Blinded by Xenophobia

 

Talking to refugees from Syria, Iraq, Congo, and other troubled countries in the Greek island of Chios almost two years ago brought me close to tears several times. They told me about life under war-torn countries or living under abusive, authoritarian regimes, and about the almost unimaginable hardship they had endured to flee, often with the hope of providing a new future for their children. With my sadness, also came anger, at those who persecuted them and those in receiving countries who failed to recognize their humanity.

The refugees I talked to invariably expressed their fear of xenophobic attacks. In Athens, I visited refugee families who were afraid to leave home. Racially-motivated attacks were on the rise when I was there. Refugees felt isolated and wished for a chance to integrate into European societies. Many felt very keenly the hostility some of their new Greek neighbors felt towards them, including a tendency to scapegoat them for problems like crime and unemployment.

I could not but think of Greece when I heard of the August 18 attack against Venezuelans in the border town of Pacaraima. Residents attacked Venezuelans living on the street, burnt their few possessions, and forced about 1,200 of them back into Venezuela. The police looked on and did nothing to stop the attack.

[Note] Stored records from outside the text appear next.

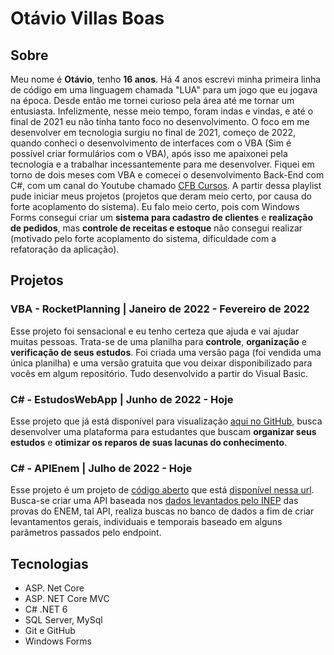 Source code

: # Otávio Villas Boas 

## Sobre

Meu nome é **Otávio**, tenho **16 anos**. Há 4 anos escrevi minha primeira linha de código em uma linguagem chamada "LUA" para um jogo que eu jogava na época. Desde então me tornei curioso pela área até me tornar um entusiasta. Infelizmente, nesse meio tempo, foram indas e vindas, e até o final de 2021 eu não tinha tanto foco no desenvolvimento. O foco em me desenvolver em tecnologia surgiu no final de 2021, começo de 2022, quando conheci o desenvolvimento de interfaces com o VBA (Sim é possível criar formulários com o VBA), após isso me apaixonei pela tecnologia e a trabalhar incessantemente para me desenvolver. Fiquei em torno de dois meses com VBA e comecei o desenvolvimento Back-End com C#, com um canal do Youtube chamado [CFB Cursos](https://www.youtube.com/watch?v=dVzJ3bx68FA&list=PLx4x_zx8csUglgKTmgfVFEhWWBQCasNGi). A partir dessa playlist pude iniciar meus projetos (projetos que deram meio certo, por causa do forte acoplamento do sistema). Eu falo meio certo, pois com Windows Forms consegui criar um **sistema para cadastro de clientes** e **realização de pedidos**, mas **controle de receitas e estoque** não consegui realizar (motivado pelo forte acoplamento do sistema, dificuldade com a refatoração da aplicação).

## Projetos

### VBA - RocketPlanning | Janeiro de 2022 - Fevereiro de 2022
Esse projeto foi sensacional e eu tenho certeza que ajuda e vai ajudar muitas pessoas. Trata-se de uma planilha para **controle**, **organização** e **verificação de seus estudos**. Foi criada uma versão paga (foi vendida uma única planilha) e uma versão gratuita que vou deixar disponibilizado para vocês em algum repositório. Tudo desenvolvido a partir do Visual Basic.

### C# - EstudosWebApp | Junho de 2022 - Hoje
Esse projeto que já está disponível para visualização [aqui no GitHub](https://github.com/OtavioVB/Projeto-Estudos), busca desenvolver uma plataforma para estudantes que buscam **organizar seus estudos** e **otimizar os reparos de suas lacunas do conhecimento**.

### C# - APIEnem | Julho de 2022 - Hoje
Esse projeto é um projeto de [código aberto](https://pt.wikipedia.org/wiki/Software_de_c%C3%B3digo_aberto) que está [disponível nessa url](https://github.com/OtavioVB/api_enem_microdados). Busca-se criar uma API baseada nos [dados levantados pelo INEP](https://www.gov.br/inep/pt-br/acesso-a-informacao/dados-abertos/microdados/enem) das provas do ENEM, tal API, realiza buscas no banco de dados a fim de criar levantamentos gerais, individuais e temporais baseado em alguns parâmetros passados pelo endpoint.

## Tecnologias

- ASP. Net Core
- ASP. NET Core MVC
- C# .NET 6
- SQL Server, MySql
- Git e GitHub
- Windows Forms
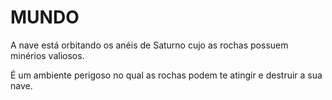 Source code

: # MUNDO

A nave está orbitando os anéis de Saturno cujo as rochas possuem minérios valiosos.

É um ambiente perigoso no qual as rochas podem te atingir e destruir a sua nave. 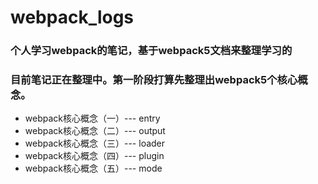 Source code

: # webpack_logs
### 个人学习webpack的笔记，基于webpack5文档来整理学习的
### 目前笔记正在整理中。第一阶段打算先整理出webpack5个核心概念。
+ webpack核心概念（一）--- entry
+ webpack核心概念（二）--- output
+ webpack核心概念（三）--- loader
+ webpack核心概念（四）--- plugin
+ webpack核心概念（五）--- mode
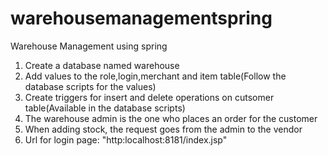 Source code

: # warehousemanagementspring
Warehouse Management using spring

1. Create a database named warehouse 
2. Add values to the role,login,merchant and item table(Follow the database scripts for the values)
3. Create triggers for insert and delete operations on cutsomer table(Available in the database scripts) 
4. The warehouse admin is the one who places an order for the customer
5. When adding stock, the request goes from  the admin to the vendor
6. Url for login page: "http:localhost:8181/index.jsp"
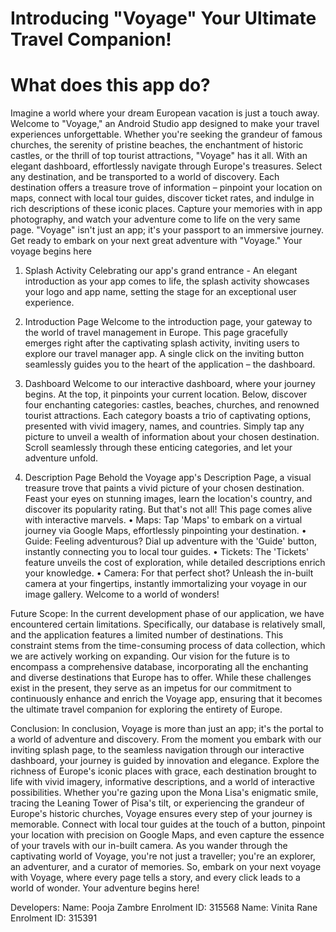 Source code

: # Introducing "Voyage" Your Ultimate Travel Companion!
# What does this app do?
Imagine a world where your dream European vacation is just a touch away. Welcome to "Voyage," an Android Studio app designed to make your travel experiences unforgettable. Whether you're seeking the grandeur of famous churches, the serenity of pristine beaches, the enchantment of historic castles, or the thrill of top tourist attractions, "Voyage" has it all. With an elegant dashboard, effortlessly navigate through Europe's treasures. Select any destination, and be transported to a world of discovery. Each destination offers a treasure trove of information – pinpoint your location on maps, connect with local tour guides, discover ticket rates, and indulge in rich descriptions of these iconic places. Capture your memories with in app photography, and watch your adventure come to life on the very same page. "Voyage" isn't just an app; it's your passport to an immersive journey. Get ready to embark on your next great adventure with "Voyage." Your voyage begins here

1. Splash Activity 
Celebrating our app's grand entrance - An elegant introduction as your app
comes to life, the splash activity showcases your logo and app name, setting the stage for an exceptional user experience.

2. Introduction Page Welcome to the introduction page, your gateway to the world of travel management in Europe. This page gracefully emerges right after the captivating splash activity, inviting users to explore our travel manager app. A single click on the inviting button seamlessly guides you to the heart of the application – the dashboard.

3. Dashboard 
Welcome to our interactive dashboard, where your journey begins. At the top, it pinpoints your current location. Below, discover four enchanting categories: castles, beaches, churches, and renowned tourist attractions. Each category boasts a trio of captivating options, presented with vivid imagery, names, and countries. Simply tap any picture to unveil a wealth of information about your chosen destination. Scroll seamlessly through these enticing categories, and let your adventure unfold.

4. Description Page
Behold the Voyage app's Description Page, a visual treasure trove that paints a vivid picture of your chosen destination. Feast your eyes on stunning images, learn the location's country, and discover its popularity rating. But that's not all! This page comes alive with interactive marvels.
• Maps: Tap 'Maps' to embark on a virtual journey via Google Maps, effortlessly pinpointing your destination.
• Guide: Feeling adventurous? Dial up adventure with the 'Guide' button, instantly connecting you to local tour guides.
• Tickets: The 'Tickets' feature unveils the cost of exploration, while detailed descriptions enrich your knowledge.
• Camera: For that perfect shot? Unleash the in-built camera at your fingertips, instantly immortalizing your voyage in our image gallery. Welcome to a world of wonders!

Future Scope:
In the current development phase of our application, we have encountered
certain limitations. Specifically, our database is relatively small, and the application features a limited number of destinations. This constraint stems from the time-consuming process of data collection, which we are actively working on expanding. Our vision for the future is to encompass a comprehensive database, incorporating all the enchanting and diverse destinations that Europe has to offer. While these challenges exist in the present, they serve as an impetus for our commitment to continuously enhance and enrich the Voyage app, ensuring that it becomes the ultimate travel companion for exploring the entirety of Europe.

Conclusion:
In conclusion, Voyage is more than just an app; it's the portal to a world
of adventure and discovery. From the moment you embark with our inviting splash page, to the seamless navigation through our interactive dashboard, your journey is guided by innovation and elegance. Explore the richness of Europe's iconic places with grace, each destination brought to life with vivid imagery, informative descriptions, and a world of interactive possibilities. Whether you're gazing upon the Mona Lisa's enigmatic smile, tracing the Leaning Tower of Pisa's tilt, or experiencing the grandeur of
Europe's historic churches, Voyage ensures every step of your journey
is memorable. Connect with local tour guides at the touch of a button, pinpoint your location with precision on Google Maps, and even capture the essence of your travels with our in-built camera. As you wander through the captivating world of Voyage, you're not just a traveller; you're an explorer, an adventurer, and a curator of memories. So, embark on your next voyage with Voyage, where every page tells a story, and every click leads to a world of wonder. Your adventure begins here!

Developers:
Name: Pooja Zambre
Enrolment ID: 315568
Name: Vinita Rane
Enrolment ID: 315391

In Boa Vista, the capital of Roraima state, Venezuelans living in shelters or on the street said some people insult them from passing cars.

While the federal government has made significant efforts to respond to the inflow of people desperate for food, basic health care, and freedom, it needs to do much more to integrate Venezuelan refugees into society, including providing access to education. The government also needs to speed up its program to voluntarily relocate them to other states. But first, Brazilian authorities should take decisive action against xenophobic attacks. Prosecutors should file charges against those who use violence against Venezuelans and urge police’s internal affairs department to punish officers who fail to perform their duty.

There is not just hate in Roraima. Many locals share their food with Venezuelans and others have opened their homes. This is our chance, as a country, to show our compassion.